Рассказ одиннадцатый. Слоёный пирог

Тег снова ощутил себя маленьким и слабым перед нависшей над ним темнотой, по которой пробегали фиолетовые прожилки. Тенью. Пустым местом. Энергия, исходившая от нового персонажа в этом призрачном мире, подавляла.

– М-да… – провибрировала темнота. – И это от тебя столько лишнего шуму? Непонятно. Ничего непонятно. Однако раз уж ты оказался передо мной, у тебя есть право на три вопроса. А потом я решу, что мне с тобой делать. Хотя, что тут решать… Чистильщикам скормлю, да и всё. Нет тени, нет проблем. Ну, спрашивай.

Тег жалко осведомился:

– Вы… кто?

– Не знаешь, кто я? – колыхнулся сгусток. – Страж я. Понял? Страж! Валяй дальше.

– А… где я нахожусь?

Молчание. Потом раздалось кряхтение:

– Да что ты вообще знаешь-то, а? Ты как здесь оказался, прыщ энергетический? Ох, постой, постой… Чую, что-то здесь не так, совсем не так. Не может такого быть. Дай-ка я тебя сам испытаю, недоразумение ты залётное! Уж не из той ли ты шайки, что Хранители вокруг себя держат, на беду нашу?

Тега затрясло. Вернее… защекотало.
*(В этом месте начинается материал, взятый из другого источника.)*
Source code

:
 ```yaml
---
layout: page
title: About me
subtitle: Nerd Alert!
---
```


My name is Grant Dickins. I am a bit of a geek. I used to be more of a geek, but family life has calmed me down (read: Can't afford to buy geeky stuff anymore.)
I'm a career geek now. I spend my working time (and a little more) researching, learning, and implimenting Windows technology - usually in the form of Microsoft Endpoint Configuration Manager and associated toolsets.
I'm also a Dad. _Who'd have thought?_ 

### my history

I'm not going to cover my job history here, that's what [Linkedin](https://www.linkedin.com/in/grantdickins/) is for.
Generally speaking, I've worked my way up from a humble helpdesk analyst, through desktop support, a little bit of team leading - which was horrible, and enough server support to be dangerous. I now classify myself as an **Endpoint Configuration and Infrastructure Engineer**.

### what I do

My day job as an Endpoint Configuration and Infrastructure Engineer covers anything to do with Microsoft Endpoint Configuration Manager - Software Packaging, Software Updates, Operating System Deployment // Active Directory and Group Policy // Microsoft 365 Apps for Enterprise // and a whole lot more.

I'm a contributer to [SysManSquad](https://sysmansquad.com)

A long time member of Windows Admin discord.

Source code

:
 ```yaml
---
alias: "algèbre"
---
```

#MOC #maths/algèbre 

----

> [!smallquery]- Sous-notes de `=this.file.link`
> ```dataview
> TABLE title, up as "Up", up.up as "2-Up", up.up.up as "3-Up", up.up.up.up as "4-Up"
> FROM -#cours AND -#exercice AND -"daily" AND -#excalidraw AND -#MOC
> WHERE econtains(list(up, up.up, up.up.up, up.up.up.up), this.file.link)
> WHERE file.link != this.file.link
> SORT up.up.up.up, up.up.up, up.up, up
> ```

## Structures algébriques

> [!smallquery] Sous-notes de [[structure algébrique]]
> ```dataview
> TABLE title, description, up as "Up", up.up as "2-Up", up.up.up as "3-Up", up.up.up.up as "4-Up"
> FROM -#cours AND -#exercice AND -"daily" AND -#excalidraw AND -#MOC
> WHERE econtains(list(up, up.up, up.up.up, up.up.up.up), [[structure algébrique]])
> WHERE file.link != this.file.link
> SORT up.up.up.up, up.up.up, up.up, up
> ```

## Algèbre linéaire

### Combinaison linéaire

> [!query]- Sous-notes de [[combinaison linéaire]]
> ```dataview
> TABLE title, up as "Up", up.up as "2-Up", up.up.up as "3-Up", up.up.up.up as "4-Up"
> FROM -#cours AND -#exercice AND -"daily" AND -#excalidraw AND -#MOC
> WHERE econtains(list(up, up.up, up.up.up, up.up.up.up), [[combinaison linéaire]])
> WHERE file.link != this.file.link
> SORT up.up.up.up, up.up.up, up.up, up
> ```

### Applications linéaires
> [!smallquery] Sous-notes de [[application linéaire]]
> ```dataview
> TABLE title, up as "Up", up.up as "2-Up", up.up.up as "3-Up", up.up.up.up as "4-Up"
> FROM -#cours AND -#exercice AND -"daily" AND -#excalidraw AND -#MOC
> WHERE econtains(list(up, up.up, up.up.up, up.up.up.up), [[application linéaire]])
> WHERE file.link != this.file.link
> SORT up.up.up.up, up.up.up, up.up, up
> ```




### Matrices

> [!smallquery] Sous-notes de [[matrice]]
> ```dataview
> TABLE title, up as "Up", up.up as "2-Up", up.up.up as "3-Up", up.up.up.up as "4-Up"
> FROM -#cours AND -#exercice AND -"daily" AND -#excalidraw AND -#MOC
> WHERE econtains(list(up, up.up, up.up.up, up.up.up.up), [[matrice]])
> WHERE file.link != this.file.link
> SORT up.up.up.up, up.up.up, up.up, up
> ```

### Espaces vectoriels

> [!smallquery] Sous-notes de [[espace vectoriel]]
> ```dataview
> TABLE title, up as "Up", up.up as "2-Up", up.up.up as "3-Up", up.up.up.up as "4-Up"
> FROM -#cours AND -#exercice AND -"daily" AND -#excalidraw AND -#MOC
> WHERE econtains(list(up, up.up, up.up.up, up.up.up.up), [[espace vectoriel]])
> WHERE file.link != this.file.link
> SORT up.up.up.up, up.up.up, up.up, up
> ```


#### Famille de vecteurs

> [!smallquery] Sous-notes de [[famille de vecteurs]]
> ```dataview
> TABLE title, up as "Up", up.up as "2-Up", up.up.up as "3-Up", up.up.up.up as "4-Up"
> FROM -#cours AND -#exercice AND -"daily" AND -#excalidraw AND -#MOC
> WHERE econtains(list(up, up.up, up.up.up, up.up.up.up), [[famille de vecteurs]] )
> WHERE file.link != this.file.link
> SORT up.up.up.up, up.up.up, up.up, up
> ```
Опять появилось это ощущение связи с телом, вместе с растущим внутри напряжением. Ему сделалось одновременно и сладко-тревожно, и мучительно-больно от рвущихся наружу вибраций. «Я… распадаюсь? Из меня опять хотят сделать «ничто»? Но ведь это… смешно!»

И тут он явственно услышал смех и взахлеб сказанные слова – да, да, слова, а не вибрации, и смысл их был прост и понятен: «Не боюсь щекотки, перейди от Егорки на того, кто рядом, рассмеши до упаду!»

Напряжение ушло, и сделалось легко-легко. Зато отчаянно затрепетал страж: «Ох, прекрати, ой, хватит, ой не могу больше! Пропадаю! Распадаюсь!»

«Подожди распадаться», – весело провибрировал Тег. – «Поговорим давай сначала. Так где же я всё-таки нахожусь? И попонятней давай, не умничай».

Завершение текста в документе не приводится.